- What the task requires -
Wherever a line of the records contains "license", copy that line.

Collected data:
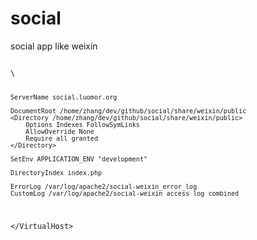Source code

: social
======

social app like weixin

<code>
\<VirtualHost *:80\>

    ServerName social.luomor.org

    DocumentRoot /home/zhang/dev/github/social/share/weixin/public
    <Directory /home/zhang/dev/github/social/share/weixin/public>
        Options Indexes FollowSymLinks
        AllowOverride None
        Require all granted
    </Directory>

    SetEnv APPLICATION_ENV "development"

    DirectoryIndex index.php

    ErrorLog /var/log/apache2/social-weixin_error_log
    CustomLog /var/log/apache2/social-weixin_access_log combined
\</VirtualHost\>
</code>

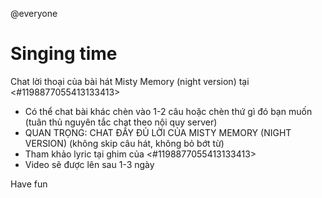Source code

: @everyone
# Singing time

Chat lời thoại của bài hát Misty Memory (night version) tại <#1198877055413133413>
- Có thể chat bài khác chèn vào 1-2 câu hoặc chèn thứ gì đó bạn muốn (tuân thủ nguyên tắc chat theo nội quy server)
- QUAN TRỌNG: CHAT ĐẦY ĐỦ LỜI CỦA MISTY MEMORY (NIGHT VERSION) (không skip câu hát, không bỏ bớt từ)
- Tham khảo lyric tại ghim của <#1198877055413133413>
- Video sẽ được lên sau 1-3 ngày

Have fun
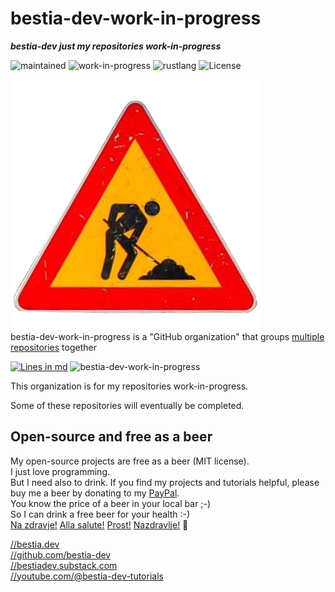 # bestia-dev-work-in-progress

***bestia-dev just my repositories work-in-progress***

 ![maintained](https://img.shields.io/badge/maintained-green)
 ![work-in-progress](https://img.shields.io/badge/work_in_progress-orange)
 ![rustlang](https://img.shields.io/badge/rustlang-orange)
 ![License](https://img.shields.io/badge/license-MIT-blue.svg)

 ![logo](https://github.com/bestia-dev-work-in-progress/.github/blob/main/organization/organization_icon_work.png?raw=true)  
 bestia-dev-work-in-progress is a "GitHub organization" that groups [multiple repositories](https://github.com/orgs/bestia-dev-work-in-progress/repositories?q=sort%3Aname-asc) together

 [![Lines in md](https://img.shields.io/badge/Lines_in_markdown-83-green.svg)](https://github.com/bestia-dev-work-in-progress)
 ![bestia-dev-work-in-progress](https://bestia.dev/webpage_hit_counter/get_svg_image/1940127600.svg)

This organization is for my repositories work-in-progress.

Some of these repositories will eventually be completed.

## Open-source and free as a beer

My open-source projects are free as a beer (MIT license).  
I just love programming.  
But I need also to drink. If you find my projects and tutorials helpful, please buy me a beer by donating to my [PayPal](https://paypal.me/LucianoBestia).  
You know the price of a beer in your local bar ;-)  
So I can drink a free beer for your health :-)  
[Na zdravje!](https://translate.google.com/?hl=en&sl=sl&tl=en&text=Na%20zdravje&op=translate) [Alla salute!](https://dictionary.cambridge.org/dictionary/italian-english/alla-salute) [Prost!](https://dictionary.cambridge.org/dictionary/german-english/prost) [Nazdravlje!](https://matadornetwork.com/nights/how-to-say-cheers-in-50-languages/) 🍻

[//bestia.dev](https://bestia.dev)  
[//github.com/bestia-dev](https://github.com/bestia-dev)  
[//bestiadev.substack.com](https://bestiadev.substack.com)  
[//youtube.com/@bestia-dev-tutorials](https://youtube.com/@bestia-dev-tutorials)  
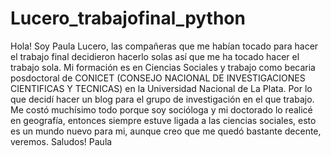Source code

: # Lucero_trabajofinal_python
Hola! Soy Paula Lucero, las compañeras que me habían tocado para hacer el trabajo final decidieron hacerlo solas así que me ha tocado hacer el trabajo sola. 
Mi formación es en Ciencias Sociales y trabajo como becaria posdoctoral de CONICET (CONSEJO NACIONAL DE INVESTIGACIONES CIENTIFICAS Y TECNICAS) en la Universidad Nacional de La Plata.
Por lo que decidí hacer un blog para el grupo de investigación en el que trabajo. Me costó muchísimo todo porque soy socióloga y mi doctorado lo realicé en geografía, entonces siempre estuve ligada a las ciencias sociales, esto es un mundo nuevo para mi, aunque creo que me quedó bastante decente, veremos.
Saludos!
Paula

- Written solution -
 ![License](https://img.shields.io/badge/license-MIT-blue.svg)
My open-source projects are free as a beer (MIT license).  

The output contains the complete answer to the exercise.